Pedagogy Forum, Week 6

Discussions on the difficulties concerning the public school system and how such difficulties stem from a certain lack of freedom from the teacher’s perspective made me think of how a lot could be learned to instill nuanced ways of teaching. By facilitating small changes in the classroom to introduce a more discursive means of communicating with students, one could then promote teaching styles and projects beyond the norm and perhaps encourage further change in the system. I think poetry among other subjects could be a perfect venue for such discursive attributes as writing poetry is in and of itself discursive in its processes. Poetry is an act of refamiliarizing oneself to the everyday, creating an uncanny point of view to a subject, object, or any other means of interpreting and sensing the world around us. One’s ability to hone such refamiliarization can and does open avenues for deeper learning and understanding that can be applied to the way we develop our education and what we do with such knowledge.

1 comment:

  1. I could not agree more, and I am trying very hard to do just that.
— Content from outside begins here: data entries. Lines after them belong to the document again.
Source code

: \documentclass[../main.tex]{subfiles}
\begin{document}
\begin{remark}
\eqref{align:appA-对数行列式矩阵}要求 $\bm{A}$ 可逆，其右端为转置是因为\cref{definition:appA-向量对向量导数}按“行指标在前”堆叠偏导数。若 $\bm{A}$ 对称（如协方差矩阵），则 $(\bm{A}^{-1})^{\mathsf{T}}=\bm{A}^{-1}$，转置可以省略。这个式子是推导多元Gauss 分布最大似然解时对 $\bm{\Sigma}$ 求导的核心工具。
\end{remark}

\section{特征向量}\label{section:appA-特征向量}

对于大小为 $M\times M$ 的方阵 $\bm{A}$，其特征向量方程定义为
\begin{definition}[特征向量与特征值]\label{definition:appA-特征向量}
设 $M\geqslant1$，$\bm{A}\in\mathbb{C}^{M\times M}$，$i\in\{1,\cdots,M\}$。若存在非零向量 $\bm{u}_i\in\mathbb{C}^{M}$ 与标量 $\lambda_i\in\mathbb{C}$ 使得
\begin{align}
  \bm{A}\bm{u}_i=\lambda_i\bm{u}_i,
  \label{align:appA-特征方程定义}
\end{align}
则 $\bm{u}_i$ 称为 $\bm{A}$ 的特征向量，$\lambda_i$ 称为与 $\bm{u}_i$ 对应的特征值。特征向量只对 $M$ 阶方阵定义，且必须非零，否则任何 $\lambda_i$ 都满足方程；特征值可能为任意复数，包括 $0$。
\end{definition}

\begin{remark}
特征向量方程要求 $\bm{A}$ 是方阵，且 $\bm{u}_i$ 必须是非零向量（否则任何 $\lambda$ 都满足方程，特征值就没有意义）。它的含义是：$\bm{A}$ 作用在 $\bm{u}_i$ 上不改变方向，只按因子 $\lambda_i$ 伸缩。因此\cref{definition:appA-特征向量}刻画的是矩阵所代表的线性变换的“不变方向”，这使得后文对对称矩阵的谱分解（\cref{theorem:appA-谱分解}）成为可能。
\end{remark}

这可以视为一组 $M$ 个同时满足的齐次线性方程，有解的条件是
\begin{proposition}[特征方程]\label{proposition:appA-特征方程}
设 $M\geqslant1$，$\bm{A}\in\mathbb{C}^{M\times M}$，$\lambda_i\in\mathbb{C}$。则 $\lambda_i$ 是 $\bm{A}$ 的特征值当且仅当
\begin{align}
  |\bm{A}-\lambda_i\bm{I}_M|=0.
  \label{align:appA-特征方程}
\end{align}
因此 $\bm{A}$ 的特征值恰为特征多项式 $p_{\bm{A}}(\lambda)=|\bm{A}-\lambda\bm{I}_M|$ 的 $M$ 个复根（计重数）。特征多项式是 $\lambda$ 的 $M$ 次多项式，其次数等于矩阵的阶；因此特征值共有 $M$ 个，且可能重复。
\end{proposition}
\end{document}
This class has been very helpful, both in my teaching and in my writing.

    I have spent many moments wondering what might have happend to me, if I had been introduced to creative writing as a means for composing critical writing earlier in my life, I am still grateful for any improvement, but I think that those who are introduced early to this exceptional way of teaching writing, reap huge benefits. So since I did not get the opportunity in high school or even undergraduate studies, I have vowed to try to pay this forward. We will se how it all works out.